The split could not be starker. “Having children” came in as the #1 priority for men who voted Trump, but nearly last for women who voted Harris. For young men on the Right, family is still the gold standard – the fulfillment of adulthood and the marker of purpose. For young women on the Left, children barely register, buried beneath goals like career, financial independence and self-fulfillment.
We see this split played out before us, too. Ella Emhoff, Kamala Harris’s stepdaughter, is the living caricature of the liberal Gen-Z girl. The artsy, boyish dog-mom is routinely fawned over in the pages of The New York Times and even has her new back tattoo gushed over by the press (it’s a big swan). At risk of sounding prejudiced, Ella Emhoff is probably not ranking marriage and children very highly.

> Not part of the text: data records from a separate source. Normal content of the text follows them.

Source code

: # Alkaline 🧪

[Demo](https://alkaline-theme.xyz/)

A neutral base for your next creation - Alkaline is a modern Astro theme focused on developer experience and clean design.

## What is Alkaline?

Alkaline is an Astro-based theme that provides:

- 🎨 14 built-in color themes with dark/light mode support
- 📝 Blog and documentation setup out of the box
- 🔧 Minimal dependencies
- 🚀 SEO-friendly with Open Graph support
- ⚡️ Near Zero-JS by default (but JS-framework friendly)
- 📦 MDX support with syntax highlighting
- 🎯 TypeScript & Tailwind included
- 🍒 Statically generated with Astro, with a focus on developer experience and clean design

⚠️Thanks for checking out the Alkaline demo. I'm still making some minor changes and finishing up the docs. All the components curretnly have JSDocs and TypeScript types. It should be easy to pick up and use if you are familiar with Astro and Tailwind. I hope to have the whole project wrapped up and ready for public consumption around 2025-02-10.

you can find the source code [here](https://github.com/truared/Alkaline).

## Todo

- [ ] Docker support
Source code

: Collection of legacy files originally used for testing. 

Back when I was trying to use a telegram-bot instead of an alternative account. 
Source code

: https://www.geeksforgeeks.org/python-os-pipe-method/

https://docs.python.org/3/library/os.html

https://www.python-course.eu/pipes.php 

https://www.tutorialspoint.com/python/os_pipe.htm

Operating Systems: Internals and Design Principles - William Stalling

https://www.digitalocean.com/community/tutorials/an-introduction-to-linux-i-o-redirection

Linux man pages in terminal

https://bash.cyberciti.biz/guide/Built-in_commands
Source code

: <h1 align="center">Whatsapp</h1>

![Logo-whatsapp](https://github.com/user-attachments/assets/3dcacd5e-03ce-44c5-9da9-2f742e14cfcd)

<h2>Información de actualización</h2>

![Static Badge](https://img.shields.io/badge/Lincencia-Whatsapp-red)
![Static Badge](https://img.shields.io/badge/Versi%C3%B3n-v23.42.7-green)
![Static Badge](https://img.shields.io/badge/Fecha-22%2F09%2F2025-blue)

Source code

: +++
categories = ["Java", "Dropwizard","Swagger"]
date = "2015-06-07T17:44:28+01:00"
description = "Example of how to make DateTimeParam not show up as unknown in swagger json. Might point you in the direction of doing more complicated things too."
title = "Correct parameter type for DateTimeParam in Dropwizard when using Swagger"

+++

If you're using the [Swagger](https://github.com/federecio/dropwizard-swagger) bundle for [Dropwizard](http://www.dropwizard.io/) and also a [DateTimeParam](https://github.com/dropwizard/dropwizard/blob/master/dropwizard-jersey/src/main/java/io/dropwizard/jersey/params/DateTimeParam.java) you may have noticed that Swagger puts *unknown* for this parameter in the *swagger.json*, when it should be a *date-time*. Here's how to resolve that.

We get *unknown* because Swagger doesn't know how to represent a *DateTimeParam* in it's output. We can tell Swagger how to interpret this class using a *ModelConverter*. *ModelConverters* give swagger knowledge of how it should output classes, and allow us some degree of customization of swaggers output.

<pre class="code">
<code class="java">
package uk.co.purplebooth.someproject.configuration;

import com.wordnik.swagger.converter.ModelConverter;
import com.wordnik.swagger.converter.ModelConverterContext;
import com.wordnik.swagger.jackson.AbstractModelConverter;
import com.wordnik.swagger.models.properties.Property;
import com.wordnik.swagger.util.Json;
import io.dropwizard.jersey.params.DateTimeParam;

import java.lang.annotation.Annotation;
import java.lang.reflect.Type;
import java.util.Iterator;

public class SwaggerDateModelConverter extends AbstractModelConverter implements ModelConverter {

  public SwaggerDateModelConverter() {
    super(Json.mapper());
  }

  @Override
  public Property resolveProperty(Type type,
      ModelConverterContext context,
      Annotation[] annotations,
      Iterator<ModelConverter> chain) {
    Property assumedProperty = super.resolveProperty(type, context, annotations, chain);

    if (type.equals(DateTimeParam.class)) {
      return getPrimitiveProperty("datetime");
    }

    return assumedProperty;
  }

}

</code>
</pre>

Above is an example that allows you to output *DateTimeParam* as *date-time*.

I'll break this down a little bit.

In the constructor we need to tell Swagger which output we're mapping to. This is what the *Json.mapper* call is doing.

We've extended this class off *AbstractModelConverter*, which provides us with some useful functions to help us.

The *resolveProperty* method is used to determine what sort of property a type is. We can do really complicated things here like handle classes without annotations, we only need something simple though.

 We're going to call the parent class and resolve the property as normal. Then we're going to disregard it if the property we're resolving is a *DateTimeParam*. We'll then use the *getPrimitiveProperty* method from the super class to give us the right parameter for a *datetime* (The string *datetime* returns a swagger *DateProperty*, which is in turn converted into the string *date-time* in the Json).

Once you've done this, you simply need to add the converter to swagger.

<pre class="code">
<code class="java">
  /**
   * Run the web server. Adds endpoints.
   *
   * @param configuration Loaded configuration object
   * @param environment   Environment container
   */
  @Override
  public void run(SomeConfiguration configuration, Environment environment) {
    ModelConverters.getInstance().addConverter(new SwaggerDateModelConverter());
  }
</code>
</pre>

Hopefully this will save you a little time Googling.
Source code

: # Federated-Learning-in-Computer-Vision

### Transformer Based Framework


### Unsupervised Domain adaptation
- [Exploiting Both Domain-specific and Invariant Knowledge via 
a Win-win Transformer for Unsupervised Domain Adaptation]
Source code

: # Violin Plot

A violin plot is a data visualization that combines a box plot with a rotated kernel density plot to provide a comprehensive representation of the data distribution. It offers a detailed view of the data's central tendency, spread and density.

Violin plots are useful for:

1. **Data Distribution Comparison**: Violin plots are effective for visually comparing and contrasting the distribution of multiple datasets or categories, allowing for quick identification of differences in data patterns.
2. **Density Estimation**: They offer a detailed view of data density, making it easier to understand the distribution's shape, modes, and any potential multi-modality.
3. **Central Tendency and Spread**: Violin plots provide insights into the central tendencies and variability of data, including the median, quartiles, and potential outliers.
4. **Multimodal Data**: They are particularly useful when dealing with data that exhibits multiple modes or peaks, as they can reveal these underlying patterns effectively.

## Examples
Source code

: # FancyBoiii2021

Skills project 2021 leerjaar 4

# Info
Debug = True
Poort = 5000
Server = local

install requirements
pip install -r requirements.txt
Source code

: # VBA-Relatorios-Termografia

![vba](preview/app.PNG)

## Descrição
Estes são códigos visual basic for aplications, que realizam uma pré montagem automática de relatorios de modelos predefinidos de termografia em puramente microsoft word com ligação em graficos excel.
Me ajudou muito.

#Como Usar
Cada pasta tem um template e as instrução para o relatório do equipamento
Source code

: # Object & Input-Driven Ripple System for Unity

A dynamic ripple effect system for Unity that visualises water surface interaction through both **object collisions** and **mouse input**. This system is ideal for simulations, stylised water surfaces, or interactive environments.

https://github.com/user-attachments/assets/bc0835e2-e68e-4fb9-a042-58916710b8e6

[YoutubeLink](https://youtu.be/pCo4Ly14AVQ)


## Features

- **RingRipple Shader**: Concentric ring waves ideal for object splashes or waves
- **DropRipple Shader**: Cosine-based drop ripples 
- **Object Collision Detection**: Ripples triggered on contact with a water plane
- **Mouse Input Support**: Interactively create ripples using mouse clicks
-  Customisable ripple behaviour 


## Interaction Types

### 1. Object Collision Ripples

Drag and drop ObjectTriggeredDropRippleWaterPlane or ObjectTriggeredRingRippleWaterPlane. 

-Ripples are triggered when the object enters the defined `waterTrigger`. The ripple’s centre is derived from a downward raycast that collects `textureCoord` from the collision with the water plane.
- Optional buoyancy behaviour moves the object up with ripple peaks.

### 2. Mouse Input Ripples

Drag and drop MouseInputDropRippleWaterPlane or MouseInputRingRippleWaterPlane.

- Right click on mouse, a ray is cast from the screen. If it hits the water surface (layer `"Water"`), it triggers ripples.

Young conservatives like Charlie Kirk and freshman Congressman Brandon Gill point to a different path. Both are young fathers, modeling a successful life that cuts against the grain of a culture obsessed with chasing cash and status, though both men have an abundance of the two. The difference is that they advocate for and recognize marriage and family as being the highest, most fulfilling pursuits.
Not all conservatives are convinced of this, however. Even Trump-voting women did not rank marriage and children particularly highly. This may just reflect decades of feminist propaganda (a woman needs a man like a fish needs a bicycle) – a cultural diet that convinced women that motherhood is drudgery and self-realization found only in doing spreadsheets in a cold high-rise. The poison took root, for generations.
The poll tells us what many already sense: money has replaced family as the central aspiration. Inverting the natural order carries consequences. When meaning is sought first in wealth, many will learn that the economic system, and in truth, no economic system, can deliver what they demand.
This is why young Americans now favor socialism more than capitalism. A recent survey found that over 60 percent of Gen Z has a positive view of socialism, and one-in-three have the same opinion about communism. In turn, half of all Americans disapprove of capitalism. The socialists are tigers crouching at the door. Alexandria Ocasio-Cortez, Zohran Mamdani, and the like are one market crash away from sweeping into power.
Even young voters who once backed Trump may, in time, sour on the economic system he champions. A growing number of nationalists already argue that unfettered capitalism undermines the common good. The European model – free markets coupled with expansive social programs – may not be far off, embraced by both the Left and the Right.
When family is treated as an optional lifestyle choice rather than that which gives life its purpose, the results are predictable: a surrender to the loneliness of life, expecting it to be placated by a slightly bigger apartment or that extra vacation to Europe. The pursuit of career and financial security fills the gap only briefly, and when it fails to deliver the deeper meaning provided by family, faith and community, the disappointment curdles into political anger.
In that sense, the poll is a reflection of the deeper disintegration of American life. A nation can recover from bad leaders or economic downturns, but it cannot survive eternal childlessness. Just ask Russia or South Korea.
If marriage and children remain afterthoughts, then the story of our time will not be one of renewal or making anything great again, but of decline, with politics reduced to fulfilling a spiritual void in a culture that has lost the will to carry itself forward.